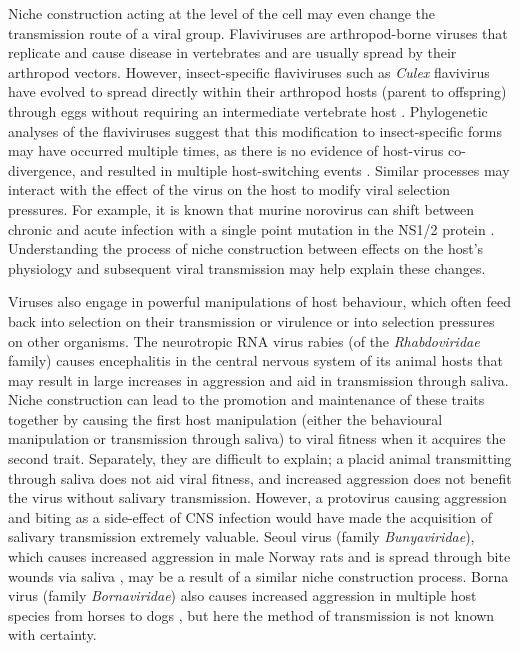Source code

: \documentclass[review,draft,12pt]{elsarticle}
\begin{document}
Niche construction acting at the level of the cell may even change the
transmission route of a viral group. Flaviviruses are arthropod-borne
viruses that replicate and cause disease in vertebrates and are usually
spread by their arthropod vectors. However, insect-specific flaviviruses
such as \emph{Culex} flavivirus have evolved to spread directly within
their arthropod hosts (parent to offspring) through eggs without
requiring an intermediate vertebrate host \citep{Bolling:2012fp}.
Phylogenetic analyses of the flaviviruses suggest that this modification
to insect-specific forms may have occurred multiple times, as there is
no evidence of host-virus co-divergence, and resulted in multiple
host-switching events \citep{Cook:2012gt}. Similar processes may
interact with the effect of the virus on the host to modify viral
selection pressures. For example, it is known that murine norovirus can
shift between chronic and acute infection with a single point mutation
in the NS1/2 protein \citep{Borin2013}. Understanding the process of
niche construction between effects on the host's physiology and
subsequent viral transmission may help explain these changes.

Viruses also engage in powerful manipulations of host behaviour, which
often feed back into selection on their transmission or virulence or
into selection pressures on other organisms. The neurotropic RNA virus
rabies (of the \emph{Rhabdoviridae} family) causes encephalitis in the
central nervous system of its animal hosts \citep{Schnell:2010ve} that
may result in large increases in aggression and aid in transmission
through saliva. Niche construction can lead to the promotion and
maintenance of these traits together by causing the first host
manipulation (either the behavioural manipulation or transmission
through saliva) to viral fitness when it acquires the second trait.
Separately, they are difficult to explain; a placid animal transmitting
through saliva does not aid viral fitness, and increased aggression does
not benefit the virus without salivary transmission. However, a
protovirus causing aggression and biting as a side-effect of CNS
infection would have made the acquisition of salivary transmission
extremely valuable. Seoul virus (family \emph{Bunyaviridae}), which
causes increased aggression in male Norway rats \citep{Klein:2004tg} and
is spread through bite wounds via saliva \citep{Hinson:2004uq}, may be a
result of a similar niche construction process. Borna virus (family
\emph{Bornaviridae}) also causes increased aggression in multiple host
species from horses to dogs \citep{Kinnunen:2013cy}, but here the method
of transmission is not known with certainty.
\end{document}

● ● ● ● ●

Problem details: With the pictures removed, set down the entire listing exactly.

Finished task:
Source code

: \documentclass[review,draft,12pt]{elsarticle}
\begin{document}
Niche construction acting at the level of the cell may even change the
transmission route of a viral group. Flaviviruses are arthropod-borne
viruses that replicate and cause disease in vertebrates and are usually
spread by their arthropod vectors. However, insect-specific flaviviruses
such as \emph{Culex} flavivirus have evolved to spread directly within
their arthropod hosts (parent to offspring) through eggs without
requiring an intermediate vertebrate host \citep{Bolling:2012fp}.
Phylogenetic analyses of the flaviviruses suggest that this modification
to insect-specific forms may have occurred multiple times, as there is
no evidence of host-virus co-divergence, and resulted in multiple
host-switching events \citep{Cook:2012gt}. Similar processes may
interact with the effect of the virus on the host to modify viral
selection pressures. For example, it is known that murine norovirus can
shift between chronic and acute infection with a single point mutation
in the NS1/2 protein \citep{Borin2013}. Understanding the process of
niche construction between effects on the host's physiology and
subsequent viral transmission may help explain these changes.

Viruses also engage in powerful manipulations of host behaviour, which
often feed back into selection on their transmission or virulence or
into selection pressures on other organisms. The neurotropic RNA virus
rabies (of the \emph{Rhabdoviridae} family) causes encephalitis in the
central nervous system of its animal hosts \citep{Schnell:2010ve} that
may result in large increases in aggression and aid in transmission
through saliva. Niche construction can lead to the promotion and
maintenance of these traits together by causing the first host
manipulation (either the behavioural manipulation or transmission
through saliva) to viral fitness when it acquires the second trait.
Separately, they are difficult to explain; a placid animal transmitting
through saliva does not aid viral fitness, and increased aggression does
not benefit the virus without salivary transmission. However, a
protovirus causing aggression and biting as a side-effect of CNS
infection would have made the acquisition of salivary transmission
extremely valuable. Seoul virus (family \emph{Bunyaviridae}), which
causes increased aggression in male Norway rats \citep{Klein:2004tg} and
is spread through bite wounds via saliva \citep{Hinson:2004uq}, may be a
result of a similar niche construction process. Borna virus (family
\emph{Bornaviridae}) also causes increased aggression in multiple host
species from horses to dogs \citep{Kinnunen:2013cy}, but here the method
of transmission is not known with certainty.
\end{document}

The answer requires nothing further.